The city’s Dominican and Peruvian parade organizations combined raised $296,126 in 2013, according to Internal Revenue Service (IRS) filings.
2013 IRS filings for Desfile Dominicano de New Jersey, the group that puts on the Dominican parade, reported revenue of $149,246. Similarly, the Peruvian Parade reported $146,880, according to IRS records.
These numbers would suggest, the two groups would be able to cover 40-percent of police and public works costs the city incurs during each of the parades. “We don’t get that money and besides we have to pay so many things,” said Carlos Tello, president of the Peruvian parade. He said the group has to pay for license, police, and other things.
Tello said the parade is not put on for business. We put on the parade in order to keep our culture in the minds of our people, said Tello.
“We don’t make that money that they said,” remarked Tello when mentioned his organization collected more than $140,000 in 2013. He said that number is “totally wrong.” When told the number is from his organization’s IRS filing, Tello said expenses have to be subtracted from that number.
“We spend at least $120,000-$130,000,” said Tello. His group spent $125,000 that year from the total raised leaving the group with a leftover of $21,819. The Dominican parade raised $149,246 and spent $146,247 leaving $2,999.
City officials suspect the groups are making money through floats and sponsorships. Tello said his group is a non-profit and all money is expended towards the parade.

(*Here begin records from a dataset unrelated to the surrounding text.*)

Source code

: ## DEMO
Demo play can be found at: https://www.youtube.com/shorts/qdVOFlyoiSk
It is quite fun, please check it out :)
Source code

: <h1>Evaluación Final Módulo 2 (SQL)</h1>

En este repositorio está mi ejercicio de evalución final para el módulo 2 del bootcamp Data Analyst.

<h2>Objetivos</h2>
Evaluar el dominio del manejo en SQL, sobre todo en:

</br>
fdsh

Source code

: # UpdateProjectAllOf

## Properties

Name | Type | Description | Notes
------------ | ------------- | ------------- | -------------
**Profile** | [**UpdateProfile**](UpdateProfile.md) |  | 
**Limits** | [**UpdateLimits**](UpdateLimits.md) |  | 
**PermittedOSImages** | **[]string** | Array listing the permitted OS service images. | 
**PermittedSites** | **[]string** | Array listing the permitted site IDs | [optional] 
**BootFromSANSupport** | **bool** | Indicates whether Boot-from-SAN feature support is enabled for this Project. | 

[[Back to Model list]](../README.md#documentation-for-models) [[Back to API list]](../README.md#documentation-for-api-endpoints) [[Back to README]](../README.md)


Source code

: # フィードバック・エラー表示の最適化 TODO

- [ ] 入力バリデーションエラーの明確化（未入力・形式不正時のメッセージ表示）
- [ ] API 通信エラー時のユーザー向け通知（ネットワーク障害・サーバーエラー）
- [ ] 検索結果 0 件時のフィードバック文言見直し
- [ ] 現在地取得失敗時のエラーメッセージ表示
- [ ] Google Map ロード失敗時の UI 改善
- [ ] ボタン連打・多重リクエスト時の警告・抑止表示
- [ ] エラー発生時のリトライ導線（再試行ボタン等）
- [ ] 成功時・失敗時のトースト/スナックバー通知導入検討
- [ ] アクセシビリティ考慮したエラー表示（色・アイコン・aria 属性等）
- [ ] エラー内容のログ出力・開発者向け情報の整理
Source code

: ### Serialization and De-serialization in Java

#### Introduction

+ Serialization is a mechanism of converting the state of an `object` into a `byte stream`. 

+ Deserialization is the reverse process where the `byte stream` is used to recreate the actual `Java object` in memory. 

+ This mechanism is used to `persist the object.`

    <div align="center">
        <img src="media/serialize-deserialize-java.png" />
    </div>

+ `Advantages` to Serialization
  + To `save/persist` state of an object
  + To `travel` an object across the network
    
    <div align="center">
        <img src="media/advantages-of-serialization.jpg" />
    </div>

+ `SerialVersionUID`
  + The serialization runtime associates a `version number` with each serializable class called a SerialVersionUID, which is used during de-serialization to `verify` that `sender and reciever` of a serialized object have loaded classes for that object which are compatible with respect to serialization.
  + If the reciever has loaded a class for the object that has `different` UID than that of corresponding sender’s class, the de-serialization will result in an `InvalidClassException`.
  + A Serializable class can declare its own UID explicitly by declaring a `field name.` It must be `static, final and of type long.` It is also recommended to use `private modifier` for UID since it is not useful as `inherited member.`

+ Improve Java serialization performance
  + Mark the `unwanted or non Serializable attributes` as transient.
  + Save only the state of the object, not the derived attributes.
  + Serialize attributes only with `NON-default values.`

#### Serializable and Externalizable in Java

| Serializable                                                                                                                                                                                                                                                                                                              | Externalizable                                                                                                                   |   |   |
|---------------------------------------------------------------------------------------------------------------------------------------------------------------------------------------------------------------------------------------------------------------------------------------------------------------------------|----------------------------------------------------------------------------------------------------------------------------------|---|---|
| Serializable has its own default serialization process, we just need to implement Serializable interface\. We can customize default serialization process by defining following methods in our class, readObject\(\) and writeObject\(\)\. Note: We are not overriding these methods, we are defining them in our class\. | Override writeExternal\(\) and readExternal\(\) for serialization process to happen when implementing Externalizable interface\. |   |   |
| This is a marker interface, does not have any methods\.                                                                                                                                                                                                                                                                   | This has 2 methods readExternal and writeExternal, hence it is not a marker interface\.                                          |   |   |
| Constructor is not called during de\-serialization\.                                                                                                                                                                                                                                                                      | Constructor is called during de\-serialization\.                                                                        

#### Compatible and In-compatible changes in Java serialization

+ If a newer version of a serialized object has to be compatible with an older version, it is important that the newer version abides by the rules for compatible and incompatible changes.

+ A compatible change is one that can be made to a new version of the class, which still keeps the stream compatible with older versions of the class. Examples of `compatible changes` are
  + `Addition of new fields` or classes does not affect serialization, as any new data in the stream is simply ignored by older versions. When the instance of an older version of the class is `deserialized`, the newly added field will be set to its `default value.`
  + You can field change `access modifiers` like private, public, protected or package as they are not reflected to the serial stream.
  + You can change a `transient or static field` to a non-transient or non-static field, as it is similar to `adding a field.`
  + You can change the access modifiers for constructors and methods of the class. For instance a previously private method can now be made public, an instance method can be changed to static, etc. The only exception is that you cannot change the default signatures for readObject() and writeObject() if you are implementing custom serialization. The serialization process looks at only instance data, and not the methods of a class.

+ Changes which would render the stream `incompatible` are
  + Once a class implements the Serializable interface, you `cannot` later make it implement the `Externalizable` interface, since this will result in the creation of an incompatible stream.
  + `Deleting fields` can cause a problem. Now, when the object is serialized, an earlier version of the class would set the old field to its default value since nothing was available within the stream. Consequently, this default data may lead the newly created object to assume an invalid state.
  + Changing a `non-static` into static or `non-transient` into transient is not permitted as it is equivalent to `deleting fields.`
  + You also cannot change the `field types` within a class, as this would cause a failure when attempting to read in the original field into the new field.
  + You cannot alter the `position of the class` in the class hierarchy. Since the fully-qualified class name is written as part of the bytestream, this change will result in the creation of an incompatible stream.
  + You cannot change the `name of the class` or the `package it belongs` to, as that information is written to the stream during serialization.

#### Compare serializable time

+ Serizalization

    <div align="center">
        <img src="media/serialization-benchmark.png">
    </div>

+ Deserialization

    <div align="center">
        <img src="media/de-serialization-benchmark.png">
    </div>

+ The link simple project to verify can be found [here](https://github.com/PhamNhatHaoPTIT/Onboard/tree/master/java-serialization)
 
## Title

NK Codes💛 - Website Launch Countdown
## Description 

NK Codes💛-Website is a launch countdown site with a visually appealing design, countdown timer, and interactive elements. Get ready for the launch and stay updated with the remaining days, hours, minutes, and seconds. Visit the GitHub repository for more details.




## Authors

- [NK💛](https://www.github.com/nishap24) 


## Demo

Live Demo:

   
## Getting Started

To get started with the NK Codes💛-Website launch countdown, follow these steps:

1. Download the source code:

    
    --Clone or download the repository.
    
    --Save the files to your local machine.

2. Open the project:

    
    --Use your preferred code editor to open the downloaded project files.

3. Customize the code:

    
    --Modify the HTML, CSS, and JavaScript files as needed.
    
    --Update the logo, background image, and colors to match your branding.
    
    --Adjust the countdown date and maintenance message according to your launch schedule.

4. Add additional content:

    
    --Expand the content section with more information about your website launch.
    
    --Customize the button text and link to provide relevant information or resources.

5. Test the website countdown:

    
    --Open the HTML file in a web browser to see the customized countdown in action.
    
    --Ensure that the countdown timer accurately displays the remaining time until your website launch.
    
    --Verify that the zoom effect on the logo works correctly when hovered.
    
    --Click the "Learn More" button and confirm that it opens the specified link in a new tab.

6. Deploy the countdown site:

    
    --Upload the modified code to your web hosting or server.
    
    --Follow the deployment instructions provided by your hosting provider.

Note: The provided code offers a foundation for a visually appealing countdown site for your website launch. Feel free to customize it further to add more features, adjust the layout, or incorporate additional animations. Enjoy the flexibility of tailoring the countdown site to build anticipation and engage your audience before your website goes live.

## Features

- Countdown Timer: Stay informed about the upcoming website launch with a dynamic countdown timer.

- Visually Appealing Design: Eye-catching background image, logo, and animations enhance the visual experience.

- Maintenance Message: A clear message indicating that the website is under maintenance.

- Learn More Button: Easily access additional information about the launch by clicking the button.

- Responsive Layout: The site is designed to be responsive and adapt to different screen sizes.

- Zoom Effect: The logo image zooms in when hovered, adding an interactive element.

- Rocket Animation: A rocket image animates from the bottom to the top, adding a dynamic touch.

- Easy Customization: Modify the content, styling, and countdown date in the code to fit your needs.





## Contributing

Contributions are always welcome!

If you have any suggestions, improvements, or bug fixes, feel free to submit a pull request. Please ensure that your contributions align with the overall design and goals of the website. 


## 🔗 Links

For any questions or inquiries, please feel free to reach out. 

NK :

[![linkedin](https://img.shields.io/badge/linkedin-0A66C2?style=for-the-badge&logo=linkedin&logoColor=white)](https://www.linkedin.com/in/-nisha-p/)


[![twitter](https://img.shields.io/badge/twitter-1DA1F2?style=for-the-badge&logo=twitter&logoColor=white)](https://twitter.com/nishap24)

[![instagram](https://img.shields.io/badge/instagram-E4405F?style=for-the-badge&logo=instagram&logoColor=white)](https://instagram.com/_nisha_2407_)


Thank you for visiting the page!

He said in 2014 the group raised around $100,000.
Tello said he would provide 2014 IRS filings in two hours, but in a follow-up call he did not respond.
“We don’t have the parade to make money. The money we make we put it back into the parade,” said Elsa Mantilla, president of the Dominican parade.
Kenneth Morris, councilman at-large, reviewed the two groups IRS filings, and said he would like to see cost breakdowns. The Dominican parade for example has all its expenses in three broad categories without much details. “We need to see an expense schedule if these organizers are going to take the position that they cannot afford this therefore they automatically qualify for the 60-percent subsidy. Where’s your schedule of expenses?”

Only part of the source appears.